Below are two vignettes from A Portrait of the Artist as a Young Girl, a collection of edited radio interviews with nine women writers. The interviews were conducted by John Quinn, and centred on childhood in Ireland. In his introduction, Quinn writes that “because radio and print are such different media there are things that one can do which the other cannot. If the writers featured in this book were each commissioned to write an essay on their childhood, it would be a very different book.”
In the foreword, Seamus Heaney describes the invention of a narrative for one’s childhood as “to some extent a creative discovery of the self”. All the contributing writers offered a very interesting and mostly spontaneous glimpse of their formative years on the island, full of interesting recollections and some very funny anecdotes:
There were no books at all in our house. My mother was extremely suspicious of literature because she thought it was bad and could lead to sin. My father wasn’t interested in books. Hi reading was confined to the Irish Field and bloodstock manuals. There was no travelling library in our locality then. There were simply no books.

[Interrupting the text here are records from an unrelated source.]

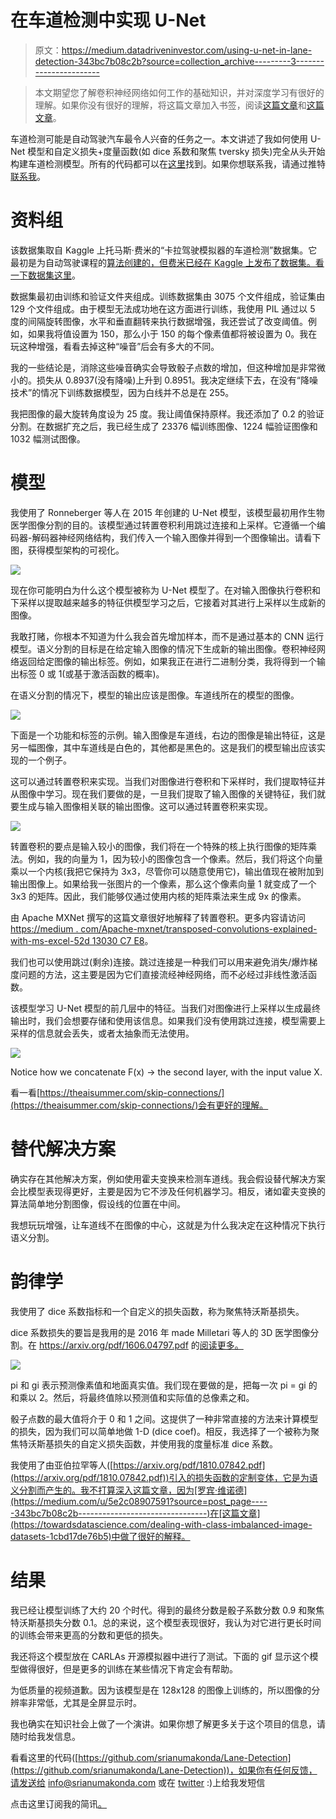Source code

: # 在车道检测中实现 U-Net

> 原文：<https://medium.datadriveninvestor.com/using-u-net-in-lane-detection-343bc7b08c2b?source=collection_archive---------3----------------------->

> 本文期望您了解卷积神经网络如何工作的基础知识，并对深度学习有很好的理解。如果你没有很好的理解，将这篇文章加入书签，阅读[这篇文章](https://medium.com/datadriveninvestor/how-you-can-figure-out-your-teachers-age-without-embarrassing-yourself-f4f4363113d6)和[这篇文章](https://medium.com/analytics-vidhya/the-ultimate-ai-textbook-dc2cf5dfe755)。

车道检测可能是自动驾驶汽车最令人兴奋的任务之一。本文讲述了我如何使用 U-Net 模型和自定义损失+度量函数(如 dice 系数和聚焦 tversky 损失)完全从头开始构建车道检测模型。所有的代码都可以在[这里](https://github.com/srianumakonda/Lane-Detection)找到。如果你想联系我，请通过推特[联系我](https://twitter.com/srianumakonda)。

# 资料组

该数据集取自 Kaggle 上托马斯·费米的“卡拉驾驶模拟器的车道检测”数据集。它最初是为自动驾驶课程的[算法创建的，但费米已经在 Kaggle 上发布了数据集。看一下数据集](https://thomasfermi.github.io/Algorithms-for-Automated-Driving/Introduction/intro.html)[这里](https://www.kaggle.com/thomasfermi/lane-detection-for-carla-driving-simulator)。

数据集最初由训练和验证文件夹组成。训练数据集由 3075 个文件组成，验证集由 129 个文件组成。由于模型无法成功地在这方面进行训练，我使用 PIL 通过以 5 度的间隔旋转图像，水平和垂直翻转来执行数据增强，我还尝试了改变阈值。例如，如果我将值设置为 150，那么小于 150 的每个像素值都将被设置为 0。我在玩这种增强，看看去掉这种“噪音”后会有多大的不同。

我的一些结论是，消除这些噪音确实会导致骰子点数的增加，但这种增加是非常微小的。损失从 0.8937(没有降噪)上升到 0.8951。我决定继续下去，在没有“降噪技术”的情况下训练数据模型，因为白线并不总是在 255。

我把图像的最大旋转角度设为 25 度。我让阈值保持原样。我还添加了 0.2 的验证分割。在数据扩充之后，我已经生成了 23376 幅训练图像、1224 幅验证图像和 1032 幅测试图像。

# 模型

我使用了 Ronneberger 等人在 2015 年创建的 U-Net 模型，该模型最初用作生物医学图像分割的目的。该模型通过转置卷积利用跳过连接和上采样。它遵循一个编码器-解码器神经网络结构，我们传入一个输入图像并得到一个图像输出。请看下图，获得模型架构的可视化。

![](img/342f2c88bc2f14bea027a44026df8a50.png)

现在你可能明白为什么这个模型被称为 U-Net 模型了。在对输入图像执行卷积和下采样以提取越来越多的特征供模型学习之后，它接着对其进行上采样以生成新的图像。

我敢打赌，你根本不知道为什么我会首先增加样本，而不是通过基本的 CNN 运行模型。语义分割的目标是在给定输入图像的情况下生成新的输出图像。卷积神经网络返回给定图像的输出标签。例如，如果我正在进行二进制分类，我将得到一个输出标签 0 或 1(或基于激活函数的概率)。

在语义分割的情况下，模型的输出应该是图像。车道线所在的模型的图像。

![](img/034ba55b3924a7c12bb6cdba6cc739d1.png)

下面是一个功能和标签的示例。输入图像是车道线，右边的图像是输出特征，这是另一幅图像，其中车道线是白色的，其他都是黑色的。这是我们的模型输出应该实现的一个例子。

这可以通过转置卷积来实现。当我们对图像进行卷积和下采样时，我们提取特征并从图像中学习。现在我们要做的是，一旦我们提取了输入图像的关键特征，我们就要生成与输入图像相关联的输出图像。这可以通过转置卷积来实现。

![](img/e3a64eeab2920375a9e52ee45324aee5.png)

转置卷积的要点是输入较小的图像，我们将在一个特殊的核上执行图像的矩阵乘法。例如，我的向量为 1，因为较小的图像包含一个像素。然后，我们将这个向量乘以一个内核(我把它保持为 3x3，尽管你可以随意使用它)，输出值现在被附加到输出图像上。如果给我一张图片的一个像素，那么这个像素向量 1 就变成了一个 3x3 的矩阵。因此，我们能够仅通过使用内核的矩阵乘法来生成 9x 的像素。

由 Apache MXNet 撰写的这篇文章很好地解释了转置卷积。更多内容请访问[https://medium . com/Apache-mxnet/transposed-convolutions-explained-with-ms-excel-52d 13030 C7 E8](https://medium.com/apache-mxnet/transposed-convolutions-explained-with-ms-excel-52d13030c7e8)。

我们也可以使用跳过(剩余)连接。跳过连接是一种我们可以用来避免消失/爆炸梯度问题的方法，这主要是因为它们直接流经神经网络，而不必经过非线性激活函数。

该模型学习 U-Net 模型的前几层中的特征。当我们对图像进行上采样以生成最终输出时，我们会想要存储和使用该信息。如果我们没有使用跳过连接，模型需要上采样的信息就会丢失，或者太抽象而无法使用。

![](img/35540daa128bf5e2bbd4f34b3e6c14c0.png)

Notice how we concatenate F(x) → the second layer, with the input value X.

看一看[https://theaisummer.com/skip-connections/](https://theaisummer.com/skip-connections/)会有更好的理解。

# 替代解决方案

确实存在其他解决方案，例如使用霍夫变换来检测车道线。我会假设替代解决方案会比模型表现得更好，主要是因为它不涉及任何机器学习。相反，诸如霍夫变换的算法简单地分割图像，假设线的位置在中间。

我想玩玩增强，让车道线不在图像的中心，这就是为什么我决定在这种情况下执行语义分割。

# 韵律学

我使用了 dice 系数指标和一个自定义的损失函数，称为聚焦特沃斯基损失。

dice 系数损失的要旨是我用的是 2016 年 made Milletari 等人的 3D 医学图像分割。在 https://arxiv.org/pdf/1606.04797.pdf 的[阅读更多。](https://arxiv.org/pdf/1606.04797.pdf)

![](img/ff1a826f9848beb8a2b34869d436654b.png)

pi 和 gi 表示预测像素值和地面真实值。我们现在要做的是，把每一次 pi = gi 的和乘以 2。然后，将最终值除以预测值和实际值的总像素之和。

骰子点数的最大值将介于 0 和 1 之间。这提供了一种非常直接的方法来计算模型的损失，因为我们可以简单地做 1-D (dice coef)。相反，我选择了一个被称为聚焦特沃斯基损失的自定义损失函数，并使用我的度量标准 dice 系数。

我使用了由亚伯拉罕等人([https://arxiv.org/pdf/1810.07842.pdf](https://arxiv.org/pdf/1810.07842.pdf))引入的损失函数的定制变体，它是为语义分割而产生的。我不打算深入这篇文章，因为[罗宾·维诺德](https://medium.com/u/5e2c08907591?source=post_page-----343bc7b08c2b--------------------------------)在[这篇文章](https://towardsdatascience.com/dealing-with-class-imbalanced-image-datasets-1cbd17de76b5)中做了很好的解释。

# 结果

我已经让模型训练了大约 20 个时代。得到的最终分数是骰子系数分数 0.9 和聚焦特沃斯基损失分数 0.1。总的来说，这个模型表现很好，我认为对它进行更长时间的训练会带来更高的分数和更低的损失。

我还将这个模型放在 CARLAs 开源模拟器中进行了测试。下面的 gif 显示这个模型做得很好，但是更多的训练在某些情况下肯定会有帮助。

为低质量的视频道歉。因为该模型是在 128x128 的图像上训练的，所以图像的分辨率非常低，尤其是全屏显示时。

我也确实在知识社会上做了一个演讲。如果你想了解更多关于这个项目的信息，请随时给我发信息。

看看这里的代码([https://github.com/srianumakonda/Lane-Detection](https://github.com/srianumakonda/Lane-Detection))，如果你有任何反馈，请发送给 info@srianumakonda.com 或在 [twitter](https://twitter.com/srianumakonda) :)上给我发短信

点击这里订阅我的简讯[。](http://subscribepage.com/srianumakonda)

Once, when someone in the village actually got a copy of Rebecca, there was such an avidity for it that it was loaned by the page. Unfortunately you would get page 84 and then page 103. As a result, I did not grasp the story of Rebecca for ages.
I discovered Shakespeare largely through Anew McMaster’s travelling players. When he came to Lismore with Hamlet, that was really one of the highlights of my youth. I was so excited that I couldn’t go home to bed. I had to cycle round the countryside for most of the night recovering from that performance.